Key messages
• Music and vocal interventions probably reduce heart rates in preterm infants compared to standard care during the intervention. This beneficial effect was even more substantial and confident after the intervention suggesting a long-lasting relaxing and stabilising effect.
• We found no harmful effects from music and voice. However, many studies did not explicitly explore the possibility of unwanted effects.
• We found no evidence of any other clear beneficial or harmful effects of the interventions on the infants, their parents, and parent-infant bonding. More good-quality evidence is needed to draw further clear conclusions.
What is a preterm infant?
Preterm infants are newborns born before the gestational age of 37 weeks and often have to be treated for weeks to months in the stressful environment of a neonatal intensive care unit to survive.
Why examine the potential benefits of music and vocal interventions for preterm infants and their parents?
Preterm infants are at risk for various health issues. Preterm birth is a traumatic event for the parents as well. Therefore, complementary approaches such as music and vocal interventions are increasingly used in neonatal care to improve physical and mental health in preterm infants and their parents. However, various studies and reviews show ambiguous results in the efficacy of a variety of music and vocal interventions. A more comprehensive and rigorous systematic review is needed to address conflicting data and reviews.
What did we want to find out?
We wanted to find out if music and vocal interventions benefit:
• the health and development of the preterm infant
• the mental health of the parents and their bonding with the infant
We wanted to know which types, delivery, duration, and frequency of music and vocal interventions would best support infants and parents. We aimed to find out if the intervention can cause any harmful effects.
What did we do?
We searched for studies that compared:
• music and vocal interventions for preterm infants (and parents) compared to usual standard care in the neonatal unit that did not include any music or vocal interventions.
We compared and summarised their results and rated our confidence in the evidence, based on factors such as study methods and sizes.
What did we find?
We found 25 studies that involved 1532 preterm infants and 691 parents. The biggest study was in 272, and the smallest was in 17 preterm infants. Within the studies from around the world, mainly the immediate effect of music and voice was examined in the moments of intervention and minutes post-intervention, whereas two studies wanted to know if there would be a beneficial effect on long-term development at two years. Most studies were funded by University/Health Department/Hospital research funds and local medical/health foundations. The reported music and vocal interventions varied widely in type, delivery, frequency, and duration. They were mainly characterised by calm, soft, musical parameters in lullaby style, often integrating the mother's voice live or recorded, defined as music therapy when provided by a music therapist within a therapeutic relationship or music medicine when delivered as "medicine" by medical and healthcare professionals.
Main results
In preterm infants (and their parents), compared to standard care without any music and vocal interventions:
• Music and voice make no difference to the oxygen saturation during the intervention (10 studies with 958 infants) and may make no difference after the intervention (7 studies with 800 infants).

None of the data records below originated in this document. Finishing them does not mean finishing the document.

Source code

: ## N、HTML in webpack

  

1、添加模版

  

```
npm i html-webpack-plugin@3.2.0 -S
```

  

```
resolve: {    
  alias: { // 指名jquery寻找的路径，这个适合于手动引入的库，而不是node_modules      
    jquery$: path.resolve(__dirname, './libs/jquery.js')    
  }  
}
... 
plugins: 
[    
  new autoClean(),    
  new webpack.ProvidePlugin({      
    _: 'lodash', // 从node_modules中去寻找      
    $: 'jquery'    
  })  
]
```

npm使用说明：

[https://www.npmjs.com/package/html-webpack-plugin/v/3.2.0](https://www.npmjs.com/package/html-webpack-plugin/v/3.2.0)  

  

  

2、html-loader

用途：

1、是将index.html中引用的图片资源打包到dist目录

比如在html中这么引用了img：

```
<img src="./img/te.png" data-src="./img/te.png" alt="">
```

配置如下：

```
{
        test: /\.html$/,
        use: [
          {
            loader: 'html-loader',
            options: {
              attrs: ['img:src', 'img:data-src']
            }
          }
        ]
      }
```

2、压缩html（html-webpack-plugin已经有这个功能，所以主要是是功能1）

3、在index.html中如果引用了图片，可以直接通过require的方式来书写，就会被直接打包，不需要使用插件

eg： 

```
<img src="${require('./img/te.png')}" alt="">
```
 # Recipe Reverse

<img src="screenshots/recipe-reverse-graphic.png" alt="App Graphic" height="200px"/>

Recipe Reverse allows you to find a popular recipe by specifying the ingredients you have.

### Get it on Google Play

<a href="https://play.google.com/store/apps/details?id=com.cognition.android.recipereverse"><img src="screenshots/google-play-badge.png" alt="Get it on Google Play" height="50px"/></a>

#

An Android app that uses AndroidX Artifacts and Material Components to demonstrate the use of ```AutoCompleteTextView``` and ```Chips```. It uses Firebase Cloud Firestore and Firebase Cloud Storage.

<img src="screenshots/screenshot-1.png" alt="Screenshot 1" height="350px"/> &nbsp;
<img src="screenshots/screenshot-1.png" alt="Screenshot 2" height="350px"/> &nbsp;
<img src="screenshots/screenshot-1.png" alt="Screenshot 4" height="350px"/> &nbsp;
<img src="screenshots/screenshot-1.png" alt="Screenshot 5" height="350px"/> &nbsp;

• Music and voice may make no difference in the respiratory rate during the intervention (7 studies with 750 infants) and after the intervention (5 studies with 636 infants).
• Music and voice may lead to a beneficial reduction in infants' heart rates (11 studies with 1014 infants). This beneficial effect was even more substantial and confident after the intervention, leading to a medium-to-large beneficial reduction in the heart rate (5 studies with 636 infants).
• We are uncertain if the intervention may influence infant long-term development at two years of age (2 studies with 69 infants).
• We are uncertain about the possible effect of music therapy on parental state-trait anxiety (4 studies with 97 participants) and postnatal depression (2 studies with 67 infants).
• We are very uncertain about a possible effect on parental state anxiety (3 studies with 87 parents).
• We found no studies which reported harmful effects of music or voice.
What are the limitations of the evidence?
We are confident that music and voice do not reduce oxygen saturation during the intervention compared to standard care. We are confident in our results of the substantial beneficial effect on the heart rate in preterm infants after the intervention. There are not enough rigorous studies (many small studies with poor recording standards) to be certain about the results of all other outcomes that we assessed in the infants and their parents. There is further uncertainty about music delivery and for which duration and frequency music works best.
How up-to-date is this evidence?
The evidence is up-to-date to 12 November 2021.